- [EXERCISE DETAILS] Will you write out the data exactly, excluding every picture?

[Dataset entries]

═══

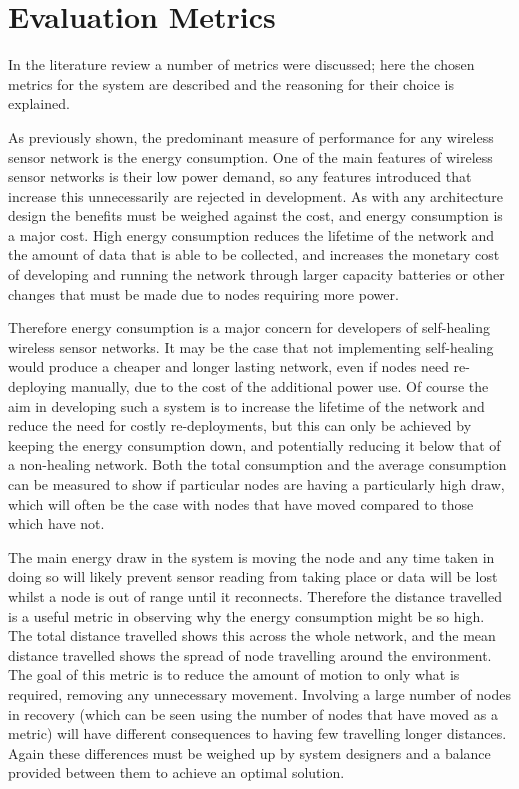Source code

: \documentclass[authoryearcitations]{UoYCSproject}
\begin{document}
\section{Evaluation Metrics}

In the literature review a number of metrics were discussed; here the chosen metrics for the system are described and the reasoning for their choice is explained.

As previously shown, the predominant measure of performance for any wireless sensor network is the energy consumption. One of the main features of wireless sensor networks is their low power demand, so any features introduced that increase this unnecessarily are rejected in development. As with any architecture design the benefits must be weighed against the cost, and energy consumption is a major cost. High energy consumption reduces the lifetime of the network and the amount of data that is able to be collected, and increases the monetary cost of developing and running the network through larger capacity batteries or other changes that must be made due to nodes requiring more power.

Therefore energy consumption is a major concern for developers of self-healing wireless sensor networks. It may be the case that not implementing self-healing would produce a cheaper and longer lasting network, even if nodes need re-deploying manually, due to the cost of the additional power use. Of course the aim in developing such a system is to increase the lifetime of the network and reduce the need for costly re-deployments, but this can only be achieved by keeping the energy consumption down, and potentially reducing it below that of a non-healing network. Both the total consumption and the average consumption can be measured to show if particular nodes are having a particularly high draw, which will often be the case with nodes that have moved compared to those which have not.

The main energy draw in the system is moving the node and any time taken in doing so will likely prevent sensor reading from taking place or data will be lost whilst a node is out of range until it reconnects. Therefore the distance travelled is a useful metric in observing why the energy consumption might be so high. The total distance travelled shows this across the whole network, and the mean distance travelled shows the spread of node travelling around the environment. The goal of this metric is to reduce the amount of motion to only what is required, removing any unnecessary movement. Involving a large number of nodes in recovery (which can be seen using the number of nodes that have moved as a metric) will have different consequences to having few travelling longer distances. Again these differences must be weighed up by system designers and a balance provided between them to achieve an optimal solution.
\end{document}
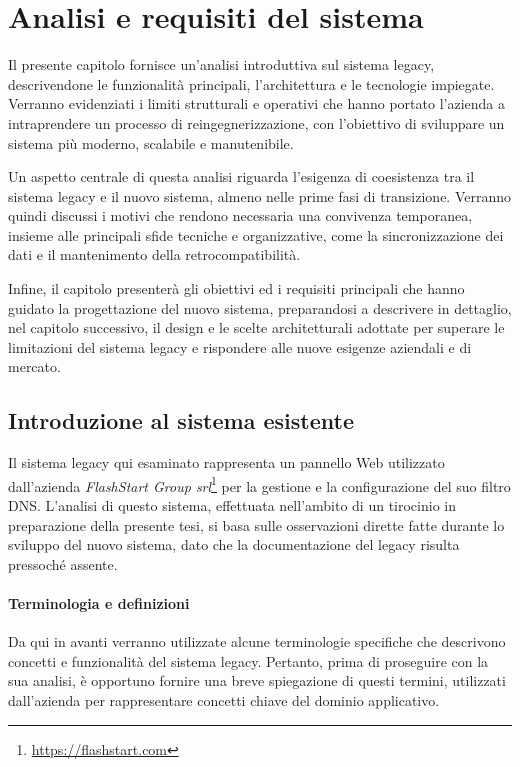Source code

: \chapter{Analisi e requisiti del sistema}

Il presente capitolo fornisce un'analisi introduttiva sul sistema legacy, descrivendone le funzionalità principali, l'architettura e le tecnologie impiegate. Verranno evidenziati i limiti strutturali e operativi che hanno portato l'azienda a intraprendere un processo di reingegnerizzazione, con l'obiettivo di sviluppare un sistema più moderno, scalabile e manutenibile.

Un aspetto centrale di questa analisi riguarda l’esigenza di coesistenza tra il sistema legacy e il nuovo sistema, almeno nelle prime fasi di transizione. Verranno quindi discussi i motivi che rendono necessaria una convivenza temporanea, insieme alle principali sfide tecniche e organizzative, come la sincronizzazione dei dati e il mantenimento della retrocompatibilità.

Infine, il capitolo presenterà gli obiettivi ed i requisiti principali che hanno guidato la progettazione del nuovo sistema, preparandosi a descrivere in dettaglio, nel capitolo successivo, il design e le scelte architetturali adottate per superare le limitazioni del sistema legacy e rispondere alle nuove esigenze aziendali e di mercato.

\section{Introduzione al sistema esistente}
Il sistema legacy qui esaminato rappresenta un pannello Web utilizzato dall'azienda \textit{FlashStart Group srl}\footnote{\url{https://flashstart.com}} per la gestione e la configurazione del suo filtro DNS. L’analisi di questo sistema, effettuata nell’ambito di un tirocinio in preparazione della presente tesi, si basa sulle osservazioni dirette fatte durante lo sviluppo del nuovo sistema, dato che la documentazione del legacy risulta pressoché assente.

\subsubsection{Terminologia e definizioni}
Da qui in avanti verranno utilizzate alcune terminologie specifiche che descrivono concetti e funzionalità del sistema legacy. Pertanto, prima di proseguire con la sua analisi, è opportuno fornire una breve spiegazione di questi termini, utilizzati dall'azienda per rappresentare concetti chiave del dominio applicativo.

═══

- [RESULT FOR THIS TASK]
Source code

: \documentclass[authoryearcitations]{UoYCSproject}
\begin{document}
\section{Evaluation Metrics}

In the literature review a number of metrics were discussed; here the chosen metrics for the system are described and the reasoning for their choice is explained.

As previously shown, the predominant measure of performance for any wireless sensor network is the energy consumption. One of the main features of wireless sensor networks is their low power demand, so any features introduced that increase this unnecessarily are rejected in development. As with any architecture design the benefits must be weighed against the cost, and energy consumption is a major cost. High energy consumption reduces the lifetime of the network and the amount of data that is able to be collected, and increases the monetary cost of developing and running the network through larger capacity batteries or other changes that must be made due to nodes requiring more power.

Therefore energy consumption is a major concern for developers of self-healing wireless sensor networks. It may be the case that not implementing self-healing would produce a cheaper and longer lasting network, even if nodes need re-deploying manually, due to the cost of the additional power use. Of course the aim in developing such a system is to increase the lifetime of the network and reduce the need for costly re-deployments, but this can only be achieved by keeping the energy consumption down, and potentially reducing it below that of a non-healing network. Both the total consumption and the average consumption can be measured to show if particular nodes are having a particularly high draw, which will often be the case with nodes that have moved compared to those which have not.

The main energy draw in the system is moving the node and any time taken in doing so will likely prevent sensor reading from taking place or data will be lost whilst a node is out of range until it reconnects. Therefore the distance travelled is a useful metric in observing why the energy consumption might be so high. The total distance travelled shows this across the whole network, and the mean distance travelled shows the spread of node travelling around the environment. The goal of this metric is to reduce the amount of motion to only what is required, removing any unnecessary movement. Involving a large number of nodes in recovery (which can be seen using the number of nodes that have moved as a metric) will have different consequences to having few travelling longer distances. Again these differences must be weighed up by system designers and a balance provided between them to achieve an optimal solution.
\end{document}
Source code

: \chapter{Analisi e requisiti del sistema}

Il presente capitolo fornisce un'analisi introduttiva sul sistema legacy, descrivendone le funzionalità principali, l'architettura e le tecnologie impiegate. Verranno evidenziati i limiti strutturali e operativi che hanno portato l'azienda a intraprendere un processo di reingegnerizzazione, con l'obiettivo di sviluppare un sistema più moderno, scalabile e manutenibile.

Un aspetto centrale di questa analisi riguarda l’esigenza di coesistenza tra il sistema legacy e il nuovo sistema, almeno nelle prime fasi di transizione. Verranno quindi discussi i motivi che rendono necessaria una convivenza temporanea, insieme alle principali sfide tecniche e organizzative, come la sincronizzazione dei dati e il mantenimento della retrocompatibilità.

Infine, il capitolo presenterà gli obiettivi ed i requisiti principali che hanno guidato la progettazione del nuovo sistema, preparandosi a descrivere in dettaglio, nel capitolo successivo, il design e le scelte architetturali adottate per superare le limitazioni del sistema legacy e rispondere alle nuove esigenze aziendali e di mercato.

\section{Introduzione al sistema esistente}
Il sistema legacy qui esaminato rappresenta un pannello Web utilizzato dall'azienda \textit{FlashStart Group srl}\footnote{\url{https://flashstart.com}} per la gestione e la configurazione del suo filtro DNS. L’analisi di questo sistema, effettuata nell’ambito di un tirocinio in preparazione della presente tesi, si basa sulle osservazioni dirette fatte durante lo sviluppo del nuovo sistema, dato che la documentazione del legacy risulta pressoché assente.

\subsubsection{Terminologia e definizioni}
Da qui in avanti verranno utilizzate alcune terminologie specifiche che descrivono concetti e funzionalità del sistema legacy. Pertanto, prima di proseguire con la sua analisi, è opportuno fornire una breve spiegazione di questi termini, utilizzati dall'azienda per rappresentare concetti chiave del dominio applicativo.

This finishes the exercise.